Paris hat gute Gründe, und die gelten nicht nur für Franzosen, sondern für alle Europäer in der Region. Da ist zum einen die Erkenntnis, dass die Hisbollah sehr viel stärker ist, als man gemeinhin annahm. Die Islamisten-Miliz hat einen ganzen Monat lang einer der stärksten Armeen der Welt standgehalten. Sie ist gut ausgerüstet, ihre Raketen werden zum Teil elektronisch gesteuert, wie der Einschlag auf dem israelischen Kriegsschiff vor der Küste zeigte - übrigens auch eine Lektion für die deutsche Marine.

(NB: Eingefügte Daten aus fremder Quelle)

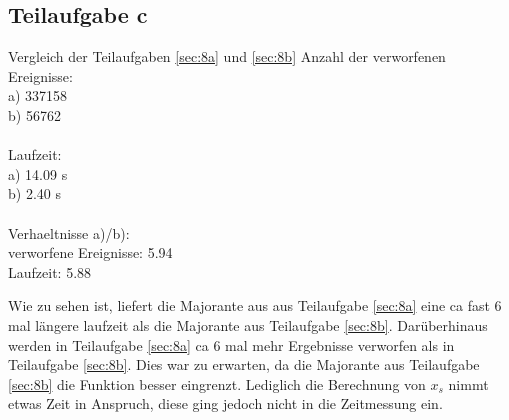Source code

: \subsection{Teilaufgabe c} \label{sec:8c}
\begin{console1}{Vergleich der Teilaufgaben \ref{sec:8a} und \ref{sec:8b}}
  Anzahl der verworfenen Ereignisse: \\
  a) 337158 \\
  b) 56762 \\
  \\
  Laufzeit: \\
  a) 14.09 s \\
  b) 2.40 s \\
  \\
  Verhaeltnisse a)/b): \\
  verworfene Ereignisse: 5.94 \\
  Laufzeit: 5.88 \\
\end{console1}
Wie zu sehen ist, liefert die Majorante aus aus Teilaufgabe \ref{sec:8a} eine ca fast 6 mal längere laufzeit als die Majorante aus Teilaufgabe \ref{sec:8b}.
Darüberhinaus werden in Teilaufgabe \ref{sec:8a} ca 6 mal mehr Ergebnisse verworfen als in Teilaufgabe \ref{sec:8b}.
Dies war zu erwarten, da die Majorante aus Teilaufgabe \ref{sec:8b} die Funktion besser eingrenzt.
Lediglich die Berechnung von $x_s$ nimmt etwas Zeit in Anspruch, diese ging jedoch nicht in die Zeitmessung ein.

Die modernen Waffen und Raketen kommen aus Syrien und vor allem aus dem Iran.
Dieser Krieg hat bewiesen: Die Hisbollah ist der militärische Arm der iranischen Mullahs in Nahost. Und dieser Arm ist kampfbereit.
Da ist zum zweiten der Blick in die Zukunft. Er hat mit der ersten Lektion zu tun. Sollte die Atomkrise mit dem Iran eskalieren, dann stünden europäische Soldaten im Libanon in der Gefahr, zu Geiseln zu werden. Jeder fremde Soldat in Hisbollah-Land ist ein Stück Erpressungspotential. Und sollten die Kampfhandlungen mit Israel wieder ausbrechen, dann würden diese Truppen automatisch zu »menschlichen Schutzschilden« für die Islamisten, so wie es bei den vergangenen Kämpfen auch der Fall war. Den Europäern ist noch gut die Botschaft des kanadischen Blauhelms im Gedächtnis, der seinen Vorgesetzten per Mail darüber unterrichtete, dass die Hisbollah den UN-Stützpunkt als Schutzschild gebrauchten. Stunden später war er tot.
Eine Bombe unterscheidet nicht zwischen Friedenstruppe und Terroristen. Die Hisbollah würde den Schutz eines französischen Stützpunkts erst recht suchen, weil die israelische Armee wegen der politischen Folgen doch mehr Hemmungen haben könnte, auf solch einen Stützpunkt zu schießen. Ob diese Hemmung besteht, das will Frankreich lieber nicht testen. Und schon gar nicht will man in der Region stationiert sein, wenn Israel und/oder USA einen Angriff gegen iranische Atomanlagen starten. Dann wäre die Lage für europäische Truppen unhaltbar. Also lieber jetzt ein wenig Spott ertragen als nachher viele Dutzend Särge nach Hause zu führen.